Kiddo got infinitely excited in the seventh inning when Abel Mora hit a 1-out double into the rightfield corner. The tying run came to the plate, then popped out foul on two pitches. Alfaro batted for Legleiter, and used the first pitch to ground out to Pelles. Maybe in the eighth! Ramos drew a leadoff walk, then reached third base when Spencer singled through Czachor. Runners on the corners, no outs, middle of the order coming up. The young fan almost went bonkers on camera, while I was expecting nothing but the absolute worst. Oh what a cynic I have become! Instead of the Coons falling all over one another for an unassisted triple play (they can do that without a man on second base!) Rafael Gomez singled to centerfield to get the score to 3-2 and now Gonzalez would actually be pitched to with men aboard… but flew out to Munn. Kopp chipped a single past Pelles, though, and that loaded the bases for Nunley, with no reliever in sight.
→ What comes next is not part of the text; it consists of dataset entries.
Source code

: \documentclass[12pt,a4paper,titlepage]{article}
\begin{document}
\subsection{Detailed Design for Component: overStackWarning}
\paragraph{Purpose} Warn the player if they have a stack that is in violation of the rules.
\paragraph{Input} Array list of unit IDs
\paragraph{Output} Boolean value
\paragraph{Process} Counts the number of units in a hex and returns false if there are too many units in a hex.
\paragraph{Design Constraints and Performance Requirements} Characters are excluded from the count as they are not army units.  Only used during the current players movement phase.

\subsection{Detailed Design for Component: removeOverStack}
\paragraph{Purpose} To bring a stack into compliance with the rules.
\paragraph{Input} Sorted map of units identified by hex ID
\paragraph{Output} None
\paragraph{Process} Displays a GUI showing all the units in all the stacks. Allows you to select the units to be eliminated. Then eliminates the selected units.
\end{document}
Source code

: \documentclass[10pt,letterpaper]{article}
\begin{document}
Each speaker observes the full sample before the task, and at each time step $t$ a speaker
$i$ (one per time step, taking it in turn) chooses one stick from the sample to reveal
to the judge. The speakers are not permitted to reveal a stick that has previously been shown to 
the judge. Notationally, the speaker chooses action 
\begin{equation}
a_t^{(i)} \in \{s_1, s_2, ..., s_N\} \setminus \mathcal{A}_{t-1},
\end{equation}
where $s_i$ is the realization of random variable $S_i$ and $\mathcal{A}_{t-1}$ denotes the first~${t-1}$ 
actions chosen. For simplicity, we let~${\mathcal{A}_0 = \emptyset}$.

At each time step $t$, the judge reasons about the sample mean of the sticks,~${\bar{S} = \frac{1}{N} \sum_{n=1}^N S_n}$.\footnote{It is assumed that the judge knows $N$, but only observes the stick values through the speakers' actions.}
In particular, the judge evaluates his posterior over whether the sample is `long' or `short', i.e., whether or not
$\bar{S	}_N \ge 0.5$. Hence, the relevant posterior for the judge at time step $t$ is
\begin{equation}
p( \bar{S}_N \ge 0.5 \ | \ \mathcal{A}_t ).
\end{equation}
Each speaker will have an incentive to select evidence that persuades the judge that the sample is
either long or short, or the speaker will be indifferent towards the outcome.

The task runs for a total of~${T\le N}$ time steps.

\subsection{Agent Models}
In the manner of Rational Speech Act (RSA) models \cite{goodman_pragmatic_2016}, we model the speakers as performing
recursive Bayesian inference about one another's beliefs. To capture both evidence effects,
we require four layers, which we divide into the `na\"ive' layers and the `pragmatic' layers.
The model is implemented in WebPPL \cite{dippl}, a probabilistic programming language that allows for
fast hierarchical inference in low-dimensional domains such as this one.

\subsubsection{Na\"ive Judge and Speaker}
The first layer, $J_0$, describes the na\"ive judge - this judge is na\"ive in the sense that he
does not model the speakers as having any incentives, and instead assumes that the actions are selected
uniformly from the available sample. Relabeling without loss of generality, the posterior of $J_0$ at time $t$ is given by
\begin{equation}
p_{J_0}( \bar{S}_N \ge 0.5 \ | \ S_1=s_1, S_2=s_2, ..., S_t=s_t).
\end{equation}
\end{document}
He tied the game with a groundout, which was a ho-hum outcome, but still left Mora with two in scoring position and two outs, but the Falcons' Greg Gannon walked him halfheartedly on four pitches that all missed well outside. Tovias fell to 0-2 with two outs, then hit a ball high to right, but nowhere near deep, and Munn had no bother to register the third out there. On came the bottom 8th. The Raccoons juggled relievers as best as they could, but the Falcons countered their every move. Brotman allowed a single to pinch-hitter Bill Adams. Ricky Ohl allowed a 450-footer to pinch-hitter Chris Mendoza and the Coons went down to defeat. 5-3 Falcons. Spencer 4-5, 3B; Mora 2-3, BB, 2B;
I wonder whether that boy maintained composure after that Mendoza moonshot. Probably not. The camera never showed him again, and they never show crying children.
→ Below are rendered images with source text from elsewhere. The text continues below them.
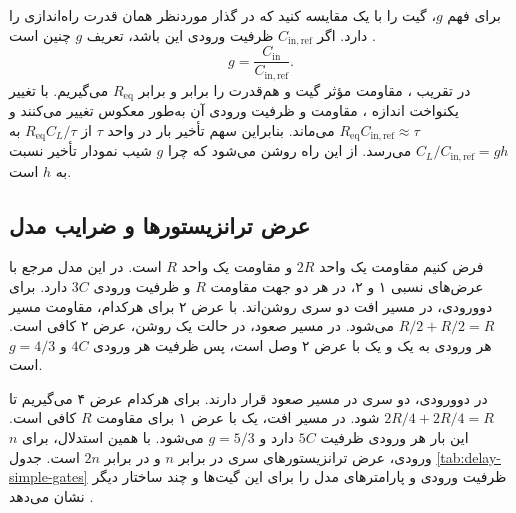 برای فهم \(g\)، گیت را با یک  مقایسه کنید که در
گذار موردنظر همان قدرت راه‌اندازی را دارد. اگر \(C_{\mathrm{in,ref}}\)
ظرفیت ورودی این  باشد، تعریف \(g\) چنین است
\cite[بخش ، صفحه ۱۵۶]{weste}
\cite[اسلاید ۶]{logicaleffortslides}.
\begin{equation}
  g=\frac{C_{\mathrm{in}}}{C_{\mathrm{in,ref}}}.
  \label{eq:delay-gate-logical-effort}
\end{equation}
در تقریب ، مقاومت مؤثر گیت و  هم‌قدرت را
برابر و برابر \(R_{\mathrm{eq}}\) می‌گیریم. با تغییر یکنواخت اندازه
، مقاومت و ظرفیت ورودی آن به‌طور معکوس تغییر
می‌کنند و \(R_{\mathrm{eq}}C_{\mathrm{in,ref}}\approx\tau\)
می‌ماند. بنابراین سهم تأخیر بار در واحد \(\tau\) از
\(R_{\mathrm{eq}}C_L/\tau\) به
\(C_L/C_{\mathrm{in,ref}}=gh\) می‌رسد. از این راه روشن می‌شود
که چرا \(g\) شیب نمودار تأخیر نسبت به \(h\) است.

\subsection{عرض ترانزیستورها و ضرایب مدل}
\label{sec:delay-logical-effort-sizing}

فرض کنیم مقاومت یک  واحد \(2R\) و مقاومت یک
 واحد \(R\) است. در این مدل  مرجع
با عرض‌های نسبی ۱ و ۲، در هر دو جهت مقاومت \(R\) و ظرفیت
ورودی \(3C\) دارد. برای  دوورودی، در مسیر افت دو
 سری روشن‌اند. با عرض ۲ برای هرکدام، مقاومت مسیر
\(R/2+R/2=R\) می‌شود. در مسیر صعود، در حالت یک
 روشن، عرض ۲ کافی است. هر ورودی به یک
 و یک  با عرض ۲ وصل است، پس ظرفیت
هر ورودی \(4C\) و \(g=4/3\) است.

در  دوورودی، دو  سری در مسیر صعود
قرار دارند. برای هرکدام عرض ۴ می‌گیریم تا
\(2R/4+2R/4=R\) شود. در مسیر افت، یک  با عرض ۱
برای مقاومت \(R\) کافی است. این بار هر ورودی ظرفیت \(5C\)
دارد و \(g=5/3\) می‌شود. با همین استدلال، برای \(n\) ورودی،
عرض ترانزیستورهای سری در  برابر \(n\) و در
 برابر \(2n\) است. جدول \ref{tab:delay-simple-gates}
ظرفیت ورودی و پارامترهای مدل را برای این گیت‌ها و چند ساختار دیگر نشان می‌دهد
\cite[شکل  و جدول‌های 
و ، صفحات ۱۵۶ و ۱۵۷]{weste}
\cite[اسلایدهای ۶ تا ۹]{logicaleffortslides}.

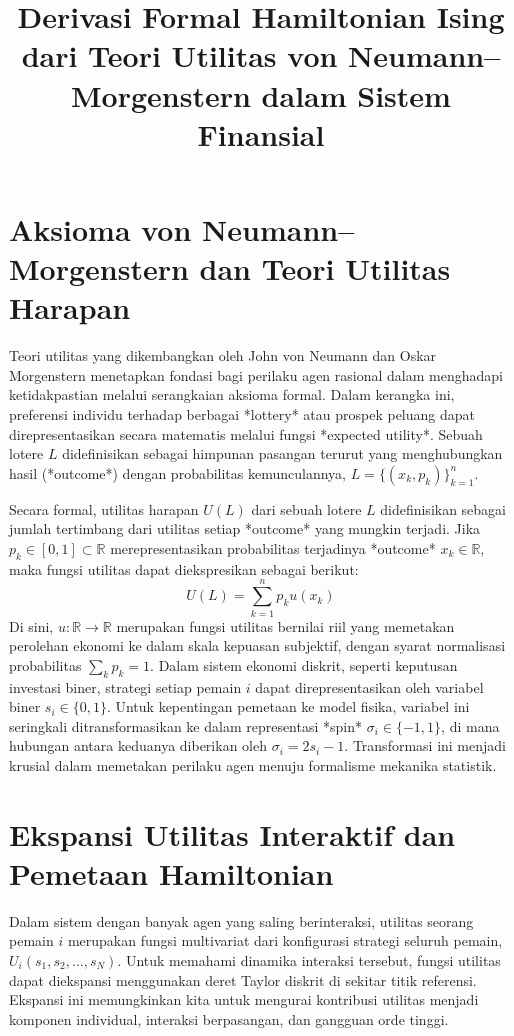 \documentclass[12pt]{article}
\title{Derivasi Formal Hamiltonian Ising dari Teori Utilitas von Neumann--Morgenstern dalam Sistem Finansial}
\author{}
\date{}
\begin{document}
\maketitle

\section{Aksioma von Neumann--Morgenstern dan Teori Utilitas Harapan}

Teori utilitas yang dikembangkan oleh John von Neumann dan Oskar Morgenstern menetapkan fondasi bagi perilaku agen rasional dalam menghadapi ketidakpastian melalui serangkaian aksioma formal. Dalam kerangka ini, preferensi individu terhadap berbagai *lottery* atau prospek peluang dapat direpresentasikan secara matematis melalui fungsi *expected utility*. Sebuah lotere $L$ didefinisikan sebagai himpunan pasangan terurut yang menghubungkan hasil (*outcome*) dengan probabilitas kemunculannya, $L = \{(x_k, p_k)\}_{k=1}^n$.

Secara formal, utilitas harapan $U(L)$ dari sebuah lotere $L$ didefinisikan sebagai jumlah tertimbang dari utilitas setiap *outcome* yang mungkin terjadi. Jika $p_k \in [0, 1] \subset \mathbb{R}$ merepresentasikan probabilitas terjadinya *outcome* $x_k \in \mathbb{R}$, maka fungsi utilitas dapat diekspresikan sebagai berikut:
\begin{equation}
U(L) = \sum_{k=1}^n p_k u(x_k) \tag{1}
\end{equation}
Di sini, $u: \mathbb{R} \to \mathbb{R}$ merupakan fungsi utilitas bernilai riil yang memetakan perolehan ekonomi ke dalam skala kepuasan subjektif, dengan syarat normalisasi probabilitas $\sum_k p_k = 1$. Dalam sistem ekonomi diskrit, seperti keputusan investasi biner, strategi setiap pemain $i$ dapat direpresentasikan oleh variabel biner $s_i \in \{0, 1\}$. Untuk kepentingan pemetaan ke model fisika, variabel ini seringkali ditransformasikan ke dalam representasi *spin* $\sigma_i \in \{-1, 1\}$, di mana hubungan antara keduanya diberikan oleh $\sigma_i = 2s_i - 1$. Transformasi ini menjadi krusial dalam memetakan perilaku agen menuju formalisme mekanika statistik.

\section{Ekspansi Utilitas Interaktif dan Pemetaan Hamiltonian}

Dalam sistem dengan banyak agen yang saling berinteraksi, utilitas seorang pemain $i$ merupakan fungsi multivariat dari konfigurasi strategi seluruh pemain, $U_i(s_1, s_2, \dots, s_N)$. Untuk memahami dinamika interaksi tersebut, fungsi utilitas dapat diekspansi menggunakan deret Taylor diskrit di sekitar titik referensi. Ekspansi ini memungkinkan kita untuk mengurai kontribusi utilitas menjadi komponen individual, interaksi berpasangan, dan gangguan orde tinggi.
\end{document}
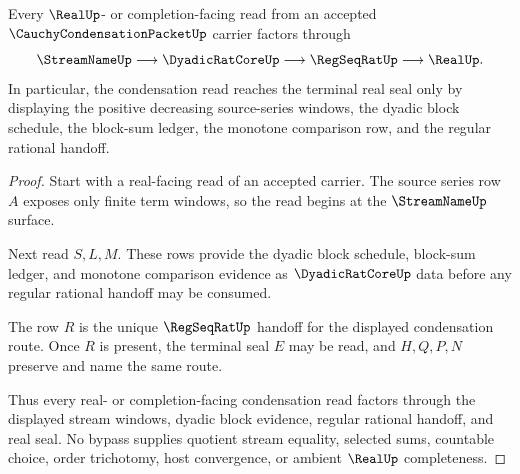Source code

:\begin{theorem}
\label{thm:cauchy-condensation-packet-real-handoff}
Every $\RealUp$- or completion-facing read from an accepted $\CauchyCondensationPacketUp$ carrier factors through
$$
\StreamNameUp \longrightarrow \DyadicRatCoreUp \longrightarrow \RegSeqRatUp \longrightarrow \RealUp .
$$
In particular, the condensation read reaches the terminal real seal only by displaying the positive decreasing source-series windows, the dyadic block schedule, the block-sum ledger, the monotone comparison row, and the regular rational handoff.
\end{theorem}
\begin{proof}
Start with a real-facing read of an accepted carrier. The source series row $A$ exposes only finite term windows, so the read begins at the $\StreamNameUp$ surface.

Next read $S,L,M$. These rows provide the dyadic block schedule, block-sum ledger, and monotone comparison evidence as $\DyadicRatCoreUp$ data before any regular rational handoff may be consumed.

The row $R$ is the unique $\RegSeqRatUp$ handoff for the displayed condensation route. Once $R$ is present, the terminal seal $E$ may be read, and $H,Q,P,N$ preserve and name the same route.

Thus every real- or completion-facing condensation read factors through the displayed stream windows, dyadic block evidence, regular rational handoff, and real seal. No bypass supplies quotient stream equality, selected sums, countable choice, order trichotomy, host convergence, or ambient $\RealUp$ completeness.
\end{proof}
Thankfully, they also never show crying GMs.
Raccoons (32-16) vs. Bayhawks (24-22) – May 29-31, 2026
The Baybirds had a 5-game winning strea going that had gotten them within two games of the Thunder in a mediocre CL South. The Raccoons had won two of three games from them in the first series between these teams in '26, and were hoping for more W's. San Francisco ranked eighth in runs scored, ninth in runs allowed, and their -22 run differential wasn't exactly crying out for the playoffs, but then again we all saw the Cyclones reach the World Series last year…
Projected matchups:
Mark Roberts (7-2, 1.56 ERA) vs. Jonathan Shook (5-3, 3.57 ERA)
Rico Gutierrez (7-0, 2.29 ERA) vs. Allen Reed (3-4, 4.58 ERA)
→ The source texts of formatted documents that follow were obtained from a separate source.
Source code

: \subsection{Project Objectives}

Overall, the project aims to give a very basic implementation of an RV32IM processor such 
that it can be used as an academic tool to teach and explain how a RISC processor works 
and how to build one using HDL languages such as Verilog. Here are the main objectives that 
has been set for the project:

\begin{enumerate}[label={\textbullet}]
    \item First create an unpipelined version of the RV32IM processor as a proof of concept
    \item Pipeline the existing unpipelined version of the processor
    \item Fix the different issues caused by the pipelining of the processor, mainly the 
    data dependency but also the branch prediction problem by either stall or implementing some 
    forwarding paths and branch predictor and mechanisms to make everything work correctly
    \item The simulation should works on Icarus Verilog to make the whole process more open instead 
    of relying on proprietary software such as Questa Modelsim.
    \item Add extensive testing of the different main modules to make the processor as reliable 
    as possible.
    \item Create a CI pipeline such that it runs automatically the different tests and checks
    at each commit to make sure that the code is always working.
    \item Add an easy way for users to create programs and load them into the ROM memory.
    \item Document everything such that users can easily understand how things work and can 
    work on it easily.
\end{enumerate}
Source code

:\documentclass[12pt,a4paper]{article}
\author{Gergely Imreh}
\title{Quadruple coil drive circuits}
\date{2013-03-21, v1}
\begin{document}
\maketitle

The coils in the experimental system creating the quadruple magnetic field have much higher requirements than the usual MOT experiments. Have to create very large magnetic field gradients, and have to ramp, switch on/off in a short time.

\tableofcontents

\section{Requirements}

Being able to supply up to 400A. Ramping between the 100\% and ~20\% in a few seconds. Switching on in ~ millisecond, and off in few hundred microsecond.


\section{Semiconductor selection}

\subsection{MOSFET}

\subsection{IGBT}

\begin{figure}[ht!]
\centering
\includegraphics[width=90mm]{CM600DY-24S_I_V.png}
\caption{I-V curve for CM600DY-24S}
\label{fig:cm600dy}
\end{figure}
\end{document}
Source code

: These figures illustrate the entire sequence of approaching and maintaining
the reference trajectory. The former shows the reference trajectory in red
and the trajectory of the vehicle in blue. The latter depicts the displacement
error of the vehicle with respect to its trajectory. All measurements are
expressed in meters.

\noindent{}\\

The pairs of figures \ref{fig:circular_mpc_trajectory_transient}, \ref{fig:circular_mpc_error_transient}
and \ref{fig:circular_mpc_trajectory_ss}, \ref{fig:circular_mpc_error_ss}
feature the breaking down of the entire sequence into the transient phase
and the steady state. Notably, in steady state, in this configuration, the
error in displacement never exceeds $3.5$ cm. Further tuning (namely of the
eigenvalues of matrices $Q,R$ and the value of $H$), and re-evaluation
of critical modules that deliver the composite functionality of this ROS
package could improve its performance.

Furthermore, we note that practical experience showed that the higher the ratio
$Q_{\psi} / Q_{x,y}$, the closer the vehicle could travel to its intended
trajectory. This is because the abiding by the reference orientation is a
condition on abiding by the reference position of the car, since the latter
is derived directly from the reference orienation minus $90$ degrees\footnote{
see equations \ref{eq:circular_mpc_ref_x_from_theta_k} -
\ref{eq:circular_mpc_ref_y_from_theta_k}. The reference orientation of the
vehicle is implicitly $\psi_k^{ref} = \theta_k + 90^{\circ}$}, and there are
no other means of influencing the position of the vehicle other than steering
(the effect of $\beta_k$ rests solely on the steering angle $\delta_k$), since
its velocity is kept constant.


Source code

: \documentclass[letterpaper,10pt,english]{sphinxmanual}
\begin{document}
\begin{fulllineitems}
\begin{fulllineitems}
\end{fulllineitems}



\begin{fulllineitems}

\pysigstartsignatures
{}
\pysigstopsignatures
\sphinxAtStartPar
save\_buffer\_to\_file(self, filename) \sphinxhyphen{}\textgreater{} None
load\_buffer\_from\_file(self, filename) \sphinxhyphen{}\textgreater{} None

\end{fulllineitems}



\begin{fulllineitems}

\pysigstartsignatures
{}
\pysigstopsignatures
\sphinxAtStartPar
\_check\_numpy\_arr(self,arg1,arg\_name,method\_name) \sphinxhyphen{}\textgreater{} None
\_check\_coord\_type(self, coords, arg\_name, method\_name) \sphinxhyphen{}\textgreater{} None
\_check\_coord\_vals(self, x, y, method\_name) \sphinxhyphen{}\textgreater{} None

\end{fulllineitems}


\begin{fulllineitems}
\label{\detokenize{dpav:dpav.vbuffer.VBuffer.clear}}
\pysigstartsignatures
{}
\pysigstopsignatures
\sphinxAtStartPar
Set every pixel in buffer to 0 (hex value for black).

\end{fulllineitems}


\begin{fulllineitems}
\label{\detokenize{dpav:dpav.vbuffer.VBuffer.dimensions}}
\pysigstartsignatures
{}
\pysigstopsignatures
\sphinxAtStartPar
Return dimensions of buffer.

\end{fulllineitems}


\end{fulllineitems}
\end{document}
Kyle Anderson (3-2, 4.10 ERA) vs. Matt Huf (6-3, 2.18 ERA)
Allen Reed, 30, will be the only southpaw on offer this week, clearly dwarving the number of former Raccoons starting pitchers that were all discarded at a young age that we will have seen this week. While we didn't get a glance at Jack Sander in Charlotte, we'd get Shook and Huf in this series, and if the Bayhawks did something funny it would only pull up the third pitcher we sent over in the Mark Roberts deal, Reese Kenny (2-4, 6.15 ERA).
Game 1
SFB: 3B Booker – C R. Anderson – LF J. Correa – RF C. Martinez – 1B Caraballo – CF Hawthorne – SS Camacho – 2B Pick – P Shook
POR: SS Ramos – 2B Spencer – LF Gomez – 1B Gonzalez – 3B Nunley – CF Mora – RF Alfaro – C O'Dell – P Roberts
There was a home run for the first scoring in the game, which should be enough for any alert Coons fan to know that San Francisco scored first. Mark Roberts hit Cesar Martinez really hard to begin the second inning, then served up a 2-piece to George Hawthorne to end up in a 2-0 deficit. Portland countered with the bases loaded and nobody out in the bottom 2nd thanks to singles by Gonzalez and Nunley, then a walk drawn by Mora. Well, hold on – that's only three on and nobody actually across! True, but Jonathan Shook lend the Coons a hand (paw?), walking Alfaro to force in a run, then threw a wild pitch to tie the score. O'Dell hit an RBI single, and Roberts hit into a run-scoring double play for a 4-run outburst of sort. Ramos then singled but was caught stealing to end the inning. Jaden Booker singled to begin the third against Roberts, who snorted, then struck out the next three. Bottom 3rd, double to left by Spencer, then a long one to right from Gomez. HOME RUN!! A HOME RUN!! AN ACTUAL HOME RUN!!!!
(cough) That made it 6-2 Portland, which didn't mean that Roberts wouldn't still get into sticky situations. He found one in the fifth inning, in which he surrendered a 1-out single to reliever Steve Singer, then drilled Ryan Anderson with two outs. Thankfully, Alfaro got to Jon Correa's shallow fly to end the inning. The next inning Cesar Martinez came up with a leadoff walk, followed by the darn-deepest fly to left that Tomas Caraballo could possibly hit without hitting it out or off the fence. Instead Rafael Gomez reached up right at the wall and took it off the top of the wall. Phew! Hawthorne's double play grounder to Ramos ended the inning. On to the seventh, Pat Pick's 1-out bloop single and Zachary Ryder's roller on the infield that led to the same result, albeit of the pinch-hit variety. Things got dicey after a passed ball advanced the runners, but Jaden Booker popped a 1-2 pitch to Spencer. Roberts declared confidence to the pitching coach that he could devour .215 batter Ryan Anderson with two outs, probably his final batter in a game that was not yet a success, nor a disaster, but in which he had only whiffed four. Anderson banged a spiked bouncer to the left side, but somehow Nunley got paw on it and fired to first base in time to retire the slow-limbed catcher to turn away the Baybirds once more.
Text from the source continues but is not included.